Mercedes Benz 300 SLR

The Maserati 300s was a purpose built racing car built between 1955 and 1958, and competed in the World Sports car Championship. It was powered by a 3.0 litre straight six that was fueled by 3 Weber carburetors and produced 183 kW. It had a trellis structure chassis with aluminium body panels.It had large diameter aluminium drum brakes with extensive fining to assist brake cooling. It had a DeDion linked rear suspension.

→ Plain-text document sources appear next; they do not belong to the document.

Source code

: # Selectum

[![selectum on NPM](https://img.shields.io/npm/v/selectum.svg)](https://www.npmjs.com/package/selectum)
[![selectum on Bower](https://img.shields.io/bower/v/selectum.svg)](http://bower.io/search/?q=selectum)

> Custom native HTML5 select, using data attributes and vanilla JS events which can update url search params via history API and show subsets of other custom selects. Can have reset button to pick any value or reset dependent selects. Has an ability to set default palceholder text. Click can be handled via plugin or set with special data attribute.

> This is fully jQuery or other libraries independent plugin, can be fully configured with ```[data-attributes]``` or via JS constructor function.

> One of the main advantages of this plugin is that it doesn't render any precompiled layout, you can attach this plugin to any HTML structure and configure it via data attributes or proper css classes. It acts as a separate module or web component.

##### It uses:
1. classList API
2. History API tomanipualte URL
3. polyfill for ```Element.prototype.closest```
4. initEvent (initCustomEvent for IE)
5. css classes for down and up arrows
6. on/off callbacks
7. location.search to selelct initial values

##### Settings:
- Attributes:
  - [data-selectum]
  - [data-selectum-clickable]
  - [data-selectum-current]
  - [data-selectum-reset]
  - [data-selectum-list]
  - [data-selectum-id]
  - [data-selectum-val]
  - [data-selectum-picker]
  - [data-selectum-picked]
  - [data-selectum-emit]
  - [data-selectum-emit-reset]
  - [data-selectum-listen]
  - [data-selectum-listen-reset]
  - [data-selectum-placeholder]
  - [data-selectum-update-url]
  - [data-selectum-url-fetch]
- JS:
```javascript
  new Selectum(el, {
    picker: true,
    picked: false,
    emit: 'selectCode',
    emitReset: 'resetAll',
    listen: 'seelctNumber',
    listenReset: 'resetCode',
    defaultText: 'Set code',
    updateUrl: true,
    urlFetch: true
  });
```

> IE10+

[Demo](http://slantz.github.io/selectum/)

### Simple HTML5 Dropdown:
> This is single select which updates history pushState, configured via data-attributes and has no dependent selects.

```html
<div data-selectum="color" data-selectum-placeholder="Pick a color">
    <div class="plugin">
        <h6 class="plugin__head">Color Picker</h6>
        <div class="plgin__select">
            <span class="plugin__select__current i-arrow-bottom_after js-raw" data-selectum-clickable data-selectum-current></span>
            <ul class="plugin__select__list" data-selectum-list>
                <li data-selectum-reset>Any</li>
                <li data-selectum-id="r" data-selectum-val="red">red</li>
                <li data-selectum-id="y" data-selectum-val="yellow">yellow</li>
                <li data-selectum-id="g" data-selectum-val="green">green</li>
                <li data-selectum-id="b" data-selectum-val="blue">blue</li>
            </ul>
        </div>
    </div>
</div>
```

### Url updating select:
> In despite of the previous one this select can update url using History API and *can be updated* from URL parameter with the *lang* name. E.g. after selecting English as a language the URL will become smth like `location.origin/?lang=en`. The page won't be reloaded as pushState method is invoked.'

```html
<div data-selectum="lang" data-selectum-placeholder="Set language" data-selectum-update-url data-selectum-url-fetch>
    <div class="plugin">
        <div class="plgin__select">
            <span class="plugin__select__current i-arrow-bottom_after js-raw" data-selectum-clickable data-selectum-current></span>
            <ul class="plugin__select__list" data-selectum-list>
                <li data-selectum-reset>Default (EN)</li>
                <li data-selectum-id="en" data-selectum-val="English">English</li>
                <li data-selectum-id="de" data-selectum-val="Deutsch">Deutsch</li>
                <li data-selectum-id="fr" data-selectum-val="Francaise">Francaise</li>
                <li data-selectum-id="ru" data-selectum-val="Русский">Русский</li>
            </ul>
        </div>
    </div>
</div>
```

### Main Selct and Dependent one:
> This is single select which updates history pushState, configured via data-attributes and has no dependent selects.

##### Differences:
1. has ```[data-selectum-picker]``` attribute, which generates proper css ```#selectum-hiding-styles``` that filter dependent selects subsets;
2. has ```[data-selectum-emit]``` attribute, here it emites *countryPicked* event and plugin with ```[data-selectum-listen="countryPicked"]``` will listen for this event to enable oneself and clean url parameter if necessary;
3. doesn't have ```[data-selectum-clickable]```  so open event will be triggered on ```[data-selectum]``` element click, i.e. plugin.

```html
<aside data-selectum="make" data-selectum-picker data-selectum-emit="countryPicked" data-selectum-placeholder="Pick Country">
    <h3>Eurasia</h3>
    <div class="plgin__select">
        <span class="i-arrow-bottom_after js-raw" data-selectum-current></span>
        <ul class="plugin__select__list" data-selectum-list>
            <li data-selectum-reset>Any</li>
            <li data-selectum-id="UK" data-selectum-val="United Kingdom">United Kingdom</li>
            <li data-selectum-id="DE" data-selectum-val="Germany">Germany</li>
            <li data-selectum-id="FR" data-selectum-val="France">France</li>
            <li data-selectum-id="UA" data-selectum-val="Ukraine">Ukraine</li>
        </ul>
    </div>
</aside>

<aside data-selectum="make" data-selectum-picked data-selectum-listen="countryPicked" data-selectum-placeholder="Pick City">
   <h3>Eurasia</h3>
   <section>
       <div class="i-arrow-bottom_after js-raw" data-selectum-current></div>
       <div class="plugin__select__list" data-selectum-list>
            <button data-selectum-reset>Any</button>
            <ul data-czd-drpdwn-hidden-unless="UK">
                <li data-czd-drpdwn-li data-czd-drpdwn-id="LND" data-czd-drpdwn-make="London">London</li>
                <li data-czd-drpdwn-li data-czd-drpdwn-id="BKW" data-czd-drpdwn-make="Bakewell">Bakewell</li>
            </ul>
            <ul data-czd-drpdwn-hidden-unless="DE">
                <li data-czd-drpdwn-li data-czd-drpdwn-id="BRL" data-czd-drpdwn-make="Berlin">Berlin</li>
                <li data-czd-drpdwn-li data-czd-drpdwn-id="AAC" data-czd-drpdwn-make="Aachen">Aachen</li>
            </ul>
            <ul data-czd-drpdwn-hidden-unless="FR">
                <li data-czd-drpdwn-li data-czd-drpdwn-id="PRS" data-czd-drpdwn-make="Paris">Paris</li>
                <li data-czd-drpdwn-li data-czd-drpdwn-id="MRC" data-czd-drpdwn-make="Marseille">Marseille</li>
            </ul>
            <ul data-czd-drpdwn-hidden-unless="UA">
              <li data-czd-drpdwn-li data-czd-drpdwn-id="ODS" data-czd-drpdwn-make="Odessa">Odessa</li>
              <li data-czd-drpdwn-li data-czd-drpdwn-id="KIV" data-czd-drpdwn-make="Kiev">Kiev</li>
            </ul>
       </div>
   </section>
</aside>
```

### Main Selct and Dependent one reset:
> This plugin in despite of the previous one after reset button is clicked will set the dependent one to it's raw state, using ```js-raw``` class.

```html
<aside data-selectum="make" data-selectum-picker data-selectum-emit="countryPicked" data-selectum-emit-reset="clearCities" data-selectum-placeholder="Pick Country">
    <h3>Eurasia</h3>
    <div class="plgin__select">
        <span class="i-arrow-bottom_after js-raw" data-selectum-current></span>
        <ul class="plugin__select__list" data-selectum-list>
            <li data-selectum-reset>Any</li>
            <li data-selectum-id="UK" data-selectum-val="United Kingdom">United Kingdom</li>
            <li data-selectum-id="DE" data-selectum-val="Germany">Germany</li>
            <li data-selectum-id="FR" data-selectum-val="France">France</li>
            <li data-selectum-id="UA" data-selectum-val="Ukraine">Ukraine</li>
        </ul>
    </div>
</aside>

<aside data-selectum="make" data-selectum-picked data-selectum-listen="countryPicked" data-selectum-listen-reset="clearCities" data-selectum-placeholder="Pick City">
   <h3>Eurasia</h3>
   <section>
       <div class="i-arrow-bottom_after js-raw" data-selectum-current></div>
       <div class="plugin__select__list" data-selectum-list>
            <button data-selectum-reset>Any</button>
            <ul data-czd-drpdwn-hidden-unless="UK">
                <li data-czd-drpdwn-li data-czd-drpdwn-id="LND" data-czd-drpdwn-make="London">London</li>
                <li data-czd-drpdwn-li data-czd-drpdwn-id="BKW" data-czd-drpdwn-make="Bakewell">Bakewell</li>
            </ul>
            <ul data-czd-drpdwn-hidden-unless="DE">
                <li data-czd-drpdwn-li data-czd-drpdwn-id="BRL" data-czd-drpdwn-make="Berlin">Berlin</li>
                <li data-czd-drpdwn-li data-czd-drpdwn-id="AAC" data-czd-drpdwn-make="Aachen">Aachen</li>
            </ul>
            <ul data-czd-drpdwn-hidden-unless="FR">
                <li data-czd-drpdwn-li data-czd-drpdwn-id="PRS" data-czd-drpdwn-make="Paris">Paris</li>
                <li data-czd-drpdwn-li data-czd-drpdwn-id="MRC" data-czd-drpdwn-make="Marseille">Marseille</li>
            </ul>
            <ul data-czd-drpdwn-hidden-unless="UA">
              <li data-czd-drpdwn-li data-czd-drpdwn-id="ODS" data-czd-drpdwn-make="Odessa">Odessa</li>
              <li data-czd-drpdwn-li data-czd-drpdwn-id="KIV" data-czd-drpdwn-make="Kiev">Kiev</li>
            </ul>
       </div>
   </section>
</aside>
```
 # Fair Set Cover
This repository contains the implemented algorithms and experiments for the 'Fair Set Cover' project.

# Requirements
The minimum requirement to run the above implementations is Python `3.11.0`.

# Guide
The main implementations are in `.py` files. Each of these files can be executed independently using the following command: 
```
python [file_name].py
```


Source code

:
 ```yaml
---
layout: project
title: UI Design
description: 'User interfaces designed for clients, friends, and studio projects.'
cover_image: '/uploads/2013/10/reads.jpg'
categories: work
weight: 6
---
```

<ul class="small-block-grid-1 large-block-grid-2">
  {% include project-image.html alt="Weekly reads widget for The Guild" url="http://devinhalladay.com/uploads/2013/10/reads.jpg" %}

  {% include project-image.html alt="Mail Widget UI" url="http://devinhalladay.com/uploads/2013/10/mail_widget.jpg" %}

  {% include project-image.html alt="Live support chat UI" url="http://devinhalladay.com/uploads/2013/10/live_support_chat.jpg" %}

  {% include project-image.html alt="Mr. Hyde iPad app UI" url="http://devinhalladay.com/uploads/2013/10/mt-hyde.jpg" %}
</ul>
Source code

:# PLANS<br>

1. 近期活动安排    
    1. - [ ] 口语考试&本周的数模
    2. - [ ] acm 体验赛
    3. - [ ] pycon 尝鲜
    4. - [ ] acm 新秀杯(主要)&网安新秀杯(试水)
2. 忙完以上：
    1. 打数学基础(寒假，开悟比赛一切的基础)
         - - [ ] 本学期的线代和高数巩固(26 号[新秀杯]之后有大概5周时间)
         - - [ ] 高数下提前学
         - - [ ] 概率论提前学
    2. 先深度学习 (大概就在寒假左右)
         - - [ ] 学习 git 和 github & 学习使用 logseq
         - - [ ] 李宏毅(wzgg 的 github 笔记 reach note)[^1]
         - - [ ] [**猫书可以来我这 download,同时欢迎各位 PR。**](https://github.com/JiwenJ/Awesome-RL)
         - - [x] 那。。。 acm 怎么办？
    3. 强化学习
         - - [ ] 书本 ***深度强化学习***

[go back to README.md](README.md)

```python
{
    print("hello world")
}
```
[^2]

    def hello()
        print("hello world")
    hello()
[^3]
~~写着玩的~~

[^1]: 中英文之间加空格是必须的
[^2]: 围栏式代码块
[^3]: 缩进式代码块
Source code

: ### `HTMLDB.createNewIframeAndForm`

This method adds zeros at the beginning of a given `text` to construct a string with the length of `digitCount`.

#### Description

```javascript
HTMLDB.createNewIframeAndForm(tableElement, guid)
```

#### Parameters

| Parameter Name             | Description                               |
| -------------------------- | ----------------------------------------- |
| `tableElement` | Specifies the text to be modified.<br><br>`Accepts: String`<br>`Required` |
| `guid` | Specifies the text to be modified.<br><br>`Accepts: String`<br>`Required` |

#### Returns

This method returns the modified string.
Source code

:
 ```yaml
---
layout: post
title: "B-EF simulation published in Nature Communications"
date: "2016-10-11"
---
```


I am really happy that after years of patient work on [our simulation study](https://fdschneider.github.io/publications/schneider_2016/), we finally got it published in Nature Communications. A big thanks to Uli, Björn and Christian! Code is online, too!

It did not fare well in the 1955 season due to mechanical and developmental problems but came second behind the Maserati 450c in the series in 1956. The remaining cars were sold off to buyers mostly in the US in 1957.

Maserati 300s

The Ford GT40 was a high performance sports car that was built to compete in long distance events, specifically to win Le Mans that had been dominated by Ferrari between 1960 and 1965. The most successful racing version was powered by a 4.7 litre V8 with special Gurney – Eagle heads. They were powered by 4.7, 4.9 and 7.0 litre motors. Early cars had 4.3 litre V8’s. The cars naming convention was GT “ Gran Turismo” and the 40 was for the 40 inch height from the ground to the top of the windshield, which was a racing rule at the time for the cars class. The first race that a GT40 competed in was the Nurbergring 1000km race in 1964, but it retired with suspension failure. A few weeks later all 3 entries at the Le Mans retired. In 1965 a GT40 won the Daytona 2000km race. Ford eventually achieved Le Mans glory with a 1-2-3 win in 1966 with their 7.0 litre GT40’s.